Using the records that appear below, write out exactly the lines from the one with "- route -> middleware" through the one with "first to make sure to install tmux", keeping both end lines.

──────── Entries supplied

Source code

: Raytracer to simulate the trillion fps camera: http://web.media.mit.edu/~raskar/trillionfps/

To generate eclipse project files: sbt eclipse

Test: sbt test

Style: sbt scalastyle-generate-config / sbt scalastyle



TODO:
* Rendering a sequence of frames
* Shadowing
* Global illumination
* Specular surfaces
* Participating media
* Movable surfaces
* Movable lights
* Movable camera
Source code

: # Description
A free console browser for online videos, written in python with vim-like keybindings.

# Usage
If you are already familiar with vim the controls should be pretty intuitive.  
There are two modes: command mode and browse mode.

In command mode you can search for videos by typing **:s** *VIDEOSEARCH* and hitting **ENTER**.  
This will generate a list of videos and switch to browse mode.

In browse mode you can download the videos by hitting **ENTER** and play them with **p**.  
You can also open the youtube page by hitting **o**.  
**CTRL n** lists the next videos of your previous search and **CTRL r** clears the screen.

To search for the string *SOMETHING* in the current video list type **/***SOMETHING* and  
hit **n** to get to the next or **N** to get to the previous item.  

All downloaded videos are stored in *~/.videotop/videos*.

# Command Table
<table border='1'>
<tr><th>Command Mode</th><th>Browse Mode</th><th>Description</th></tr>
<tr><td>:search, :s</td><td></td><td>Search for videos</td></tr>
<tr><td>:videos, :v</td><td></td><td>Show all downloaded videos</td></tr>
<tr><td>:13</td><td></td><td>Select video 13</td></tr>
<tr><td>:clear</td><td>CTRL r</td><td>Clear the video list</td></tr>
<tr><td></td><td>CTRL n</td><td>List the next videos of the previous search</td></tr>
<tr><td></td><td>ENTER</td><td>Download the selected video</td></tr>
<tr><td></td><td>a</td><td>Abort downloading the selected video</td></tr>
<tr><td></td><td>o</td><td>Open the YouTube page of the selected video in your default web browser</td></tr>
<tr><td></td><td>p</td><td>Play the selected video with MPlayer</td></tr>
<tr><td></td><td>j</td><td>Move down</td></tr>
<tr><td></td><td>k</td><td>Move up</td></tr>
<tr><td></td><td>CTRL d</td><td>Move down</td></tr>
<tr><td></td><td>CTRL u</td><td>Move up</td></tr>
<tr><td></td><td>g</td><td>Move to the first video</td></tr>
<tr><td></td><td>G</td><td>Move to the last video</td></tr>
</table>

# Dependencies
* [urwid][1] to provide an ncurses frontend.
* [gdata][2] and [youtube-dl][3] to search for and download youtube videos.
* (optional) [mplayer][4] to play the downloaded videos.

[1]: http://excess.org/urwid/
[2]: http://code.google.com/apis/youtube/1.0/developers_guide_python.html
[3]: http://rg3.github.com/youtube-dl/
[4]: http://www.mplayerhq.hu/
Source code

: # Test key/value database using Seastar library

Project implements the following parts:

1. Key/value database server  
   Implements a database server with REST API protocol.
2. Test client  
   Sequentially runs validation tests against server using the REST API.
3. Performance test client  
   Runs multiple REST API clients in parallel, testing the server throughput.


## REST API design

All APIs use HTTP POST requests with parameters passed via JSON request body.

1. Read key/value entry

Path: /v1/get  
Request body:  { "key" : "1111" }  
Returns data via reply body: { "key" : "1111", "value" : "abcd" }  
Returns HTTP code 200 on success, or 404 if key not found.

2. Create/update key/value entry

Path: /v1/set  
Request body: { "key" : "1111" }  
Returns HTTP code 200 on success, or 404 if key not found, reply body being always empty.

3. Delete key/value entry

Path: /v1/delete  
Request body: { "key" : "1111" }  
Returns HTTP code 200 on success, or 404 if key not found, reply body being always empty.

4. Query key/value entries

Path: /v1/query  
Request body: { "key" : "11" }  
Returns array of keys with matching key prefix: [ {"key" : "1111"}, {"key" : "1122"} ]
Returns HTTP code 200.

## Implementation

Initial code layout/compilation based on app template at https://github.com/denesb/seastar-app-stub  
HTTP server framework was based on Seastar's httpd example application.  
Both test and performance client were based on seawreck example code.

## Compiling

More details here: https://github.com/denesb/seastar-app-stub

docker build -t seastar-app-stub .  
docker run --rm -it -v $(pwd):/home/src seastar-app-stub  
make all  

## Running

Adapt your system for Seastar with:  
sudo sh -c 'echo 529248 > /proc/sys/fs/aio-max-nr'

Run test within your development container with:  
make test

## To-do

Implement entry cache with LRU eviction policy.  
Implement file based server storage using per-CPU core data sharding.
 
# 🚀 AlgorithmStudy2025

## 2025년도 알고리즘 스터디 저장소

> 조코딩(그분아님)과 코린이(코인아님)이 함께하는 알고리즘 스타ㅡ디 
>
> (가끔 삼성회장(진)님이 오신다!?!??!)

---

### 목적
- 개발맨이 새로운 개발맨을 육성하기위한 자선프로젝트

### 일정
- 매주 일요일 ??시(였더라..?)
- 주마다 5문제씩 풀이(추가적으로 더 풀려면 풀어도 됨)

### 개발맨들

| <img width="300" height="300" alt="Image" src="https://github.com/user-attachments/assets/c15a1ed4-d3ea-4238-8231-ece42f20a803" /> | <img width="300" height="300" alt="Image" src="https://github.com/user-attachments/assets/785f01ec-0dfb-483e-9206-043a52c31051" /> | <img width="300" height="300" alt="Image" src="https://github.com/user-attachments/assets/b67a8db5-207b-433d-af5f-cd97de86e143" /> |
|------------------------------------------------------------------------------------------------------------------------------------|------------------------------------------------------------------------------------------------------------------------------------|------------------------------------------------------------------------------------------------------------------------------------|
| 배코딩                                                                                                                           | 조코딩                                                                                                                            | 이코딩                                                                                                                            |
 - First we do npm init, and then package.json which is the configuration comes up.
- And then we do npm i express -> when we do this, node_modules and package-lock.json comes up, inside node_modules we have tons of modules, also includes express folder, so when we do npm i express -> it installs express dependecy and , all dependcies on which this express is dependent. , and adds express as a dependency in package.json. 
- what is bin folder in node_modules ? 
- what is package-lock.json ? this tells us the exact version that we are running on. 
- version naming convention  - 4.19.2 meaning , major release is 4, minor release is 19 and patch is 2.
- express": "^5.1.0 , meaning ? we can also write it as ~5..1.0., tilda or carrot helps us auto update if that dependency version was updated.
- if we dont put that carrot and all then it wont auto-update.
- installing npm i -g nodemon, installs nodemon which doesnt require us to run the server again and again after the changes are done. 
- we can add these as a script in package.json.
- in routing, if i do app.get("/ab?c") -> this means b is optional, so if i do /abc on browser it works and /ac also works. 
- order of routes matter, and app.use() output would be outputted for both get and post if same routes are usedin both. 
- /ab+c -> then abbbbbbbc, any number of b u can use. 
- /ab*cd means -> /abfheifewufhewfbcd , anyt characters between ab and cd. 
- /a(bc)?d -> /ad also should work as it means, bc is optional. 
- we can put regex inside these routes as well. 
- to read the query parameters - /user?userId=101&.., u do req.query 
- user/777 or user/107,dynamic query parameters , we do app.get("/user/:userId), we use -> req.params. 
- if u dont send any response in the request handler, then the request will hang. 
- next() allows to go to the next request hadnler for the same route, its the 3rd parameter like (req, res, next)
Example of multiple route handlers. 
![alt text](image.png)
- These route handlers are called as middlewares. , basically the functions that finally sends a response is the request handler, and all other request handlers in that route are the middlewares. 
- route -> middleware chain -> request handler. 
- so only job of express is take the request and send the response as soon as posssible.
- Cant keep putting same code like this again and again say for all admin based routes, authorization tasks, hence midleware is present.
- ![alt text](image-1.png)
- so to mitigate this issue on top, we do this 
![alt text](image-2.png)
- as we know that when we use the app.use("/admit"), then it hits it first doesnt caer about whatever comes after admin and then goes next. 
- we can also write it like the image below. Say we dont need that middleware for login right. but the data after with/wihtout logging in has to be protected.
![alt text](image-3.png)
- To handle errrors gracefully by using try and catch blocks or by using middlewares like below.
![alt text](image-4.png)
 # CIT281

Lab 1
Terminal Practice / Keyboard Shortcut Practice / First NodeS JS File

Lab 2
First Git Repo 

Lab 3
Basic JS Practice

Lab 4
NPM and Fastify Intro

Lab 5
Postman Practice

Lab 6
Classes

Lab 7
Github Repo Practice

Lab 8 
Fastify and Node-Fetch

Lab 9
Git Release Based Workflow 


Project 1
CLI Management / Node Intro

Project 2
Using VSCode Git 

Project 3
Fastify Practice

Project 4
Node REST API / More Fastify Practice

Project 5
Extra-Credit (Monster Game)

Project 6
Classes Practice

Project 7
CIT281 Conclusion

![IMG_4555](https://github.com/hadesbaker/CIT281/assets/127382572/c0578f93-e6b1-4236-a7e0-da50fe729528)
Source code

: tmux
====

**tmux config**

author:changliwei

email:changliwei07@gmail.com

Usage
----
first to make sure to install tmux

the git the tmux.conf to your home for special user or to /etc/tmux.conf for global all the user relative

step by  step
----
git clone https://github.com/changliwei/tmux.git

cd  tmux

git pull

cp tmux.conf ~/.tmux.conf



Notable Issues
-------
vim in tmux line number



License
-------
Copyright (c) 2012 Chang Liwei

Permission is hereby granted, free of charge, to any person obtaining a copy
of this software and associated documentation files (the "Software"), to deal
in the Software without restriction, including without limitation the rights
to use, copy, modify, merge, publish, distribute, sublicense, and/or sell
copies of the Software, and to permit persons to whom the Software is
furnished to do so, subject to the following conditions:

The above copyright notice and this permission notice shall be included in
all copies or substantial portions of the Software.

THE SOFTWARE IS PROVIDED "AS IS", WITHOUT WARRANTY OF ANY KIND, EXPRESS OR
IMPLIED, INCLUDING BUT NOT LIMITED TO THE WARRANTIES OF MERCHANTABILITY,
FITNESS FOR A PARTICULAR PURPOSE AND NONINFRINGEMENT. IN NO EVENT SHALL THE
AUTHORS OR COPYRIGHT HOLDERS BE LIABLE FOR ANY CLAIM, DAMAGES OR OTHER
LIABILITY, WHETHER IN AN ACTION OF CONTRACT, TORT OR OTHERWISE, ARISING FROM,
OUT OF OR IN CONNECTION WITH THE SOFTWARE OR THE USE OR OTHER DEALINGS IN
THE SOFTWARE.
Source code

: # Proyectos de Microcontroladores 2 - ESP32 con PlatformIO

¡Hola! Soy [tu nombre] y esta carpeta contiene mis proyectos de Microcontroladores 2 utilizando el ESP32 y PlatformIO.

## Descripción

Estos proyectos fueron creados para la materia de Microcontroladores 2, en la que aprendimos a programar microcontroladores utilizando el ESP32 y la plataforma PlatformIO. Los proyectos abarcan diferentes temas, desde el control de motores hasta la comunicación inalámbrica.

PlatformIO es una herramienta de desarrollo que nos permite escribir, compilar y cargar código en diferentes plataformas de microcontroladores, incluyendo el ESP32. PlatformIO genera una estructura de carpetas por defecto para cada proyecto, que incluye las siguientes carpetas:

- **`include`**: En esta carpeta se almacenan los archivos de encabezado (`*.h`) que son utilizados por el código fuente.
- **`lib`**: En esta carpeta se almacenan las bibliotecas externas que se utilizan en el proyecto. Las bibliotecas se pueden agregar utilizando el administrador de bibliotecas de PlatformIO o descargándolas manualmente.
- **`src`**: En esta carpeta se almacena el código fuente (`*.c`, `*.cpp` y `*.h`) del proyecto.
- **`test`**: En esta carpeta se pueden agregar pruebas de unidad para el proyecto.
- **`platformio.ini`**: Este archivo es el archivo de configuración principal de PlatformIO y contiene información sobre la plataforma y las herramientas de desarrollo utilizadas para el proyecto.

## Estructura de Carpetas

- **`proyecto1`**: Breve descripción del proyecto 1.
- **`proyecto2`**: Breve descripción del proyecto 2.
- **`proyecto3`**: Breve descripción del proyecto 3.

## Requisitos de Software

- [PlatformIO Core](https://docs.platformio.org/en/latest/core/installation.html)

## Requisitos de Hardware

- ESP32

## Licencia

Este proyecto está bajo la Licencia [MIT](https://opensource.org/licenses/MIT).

────────────────

● **The answer**
- route -> middleware chain -> request handler. 
- so only job of express is take the request and send the response as soon as posssible.
- Cant keep putting same code like this again and again say for all admin based routes, authorization tasks, hence midleware is present.
- ![alt text](image-1.png)
- so to mitigate this issue on top, we do this 
![alt text](image-2.png)
- as we know that when we use the app.use("/admit"), then it hits it first doesnt caer about whatever comes after admin and then goes next. 
- we can also write it like the image below. Say we dont need that middleware for login right. but the data after with/wihtout logging in has to be protected.
![alt text](image-3.png)
- To handle errrors gracefully by using try and catch blocks or by using middlewares like below.
![alt text](image-4.png)
 # CIT281

Lab 1
Terminal Practice / Keyboard Shortcut Practice / First NodeS JS File

Lab 2
First Git Repo 

Lab 3
Basic JS Practice

Lab 4
NPM and Fastify Intro

Lab 5
Postman Practice

Lab 6
Classes

Lab 7
Github Repo Practice

Lab 8 
Fastify and Node-Fetch

Lab 9
Git Release Based Workflow 


Project 1
CLI Management / Node Intro

Project 2
Using VSCode Git 

Project 3
Fastify Practice

Project 4
Node REST API / More Fastify Practice

Project 5
Extra-Credit (Monster Game)

Project 6
Classes Practice

Project 7
CIT281 Conclusion

![IMG_4555](https://github.com/hadesbaker/CIT281/assets/127382572/c0578f93-e6b1-4236-a7e0-da50fe729528)
Source code

: tmux
====

**tmux config**

author:changliwei

email:changliwei07@gmail.com

Usage
----
first to make sure to install tmux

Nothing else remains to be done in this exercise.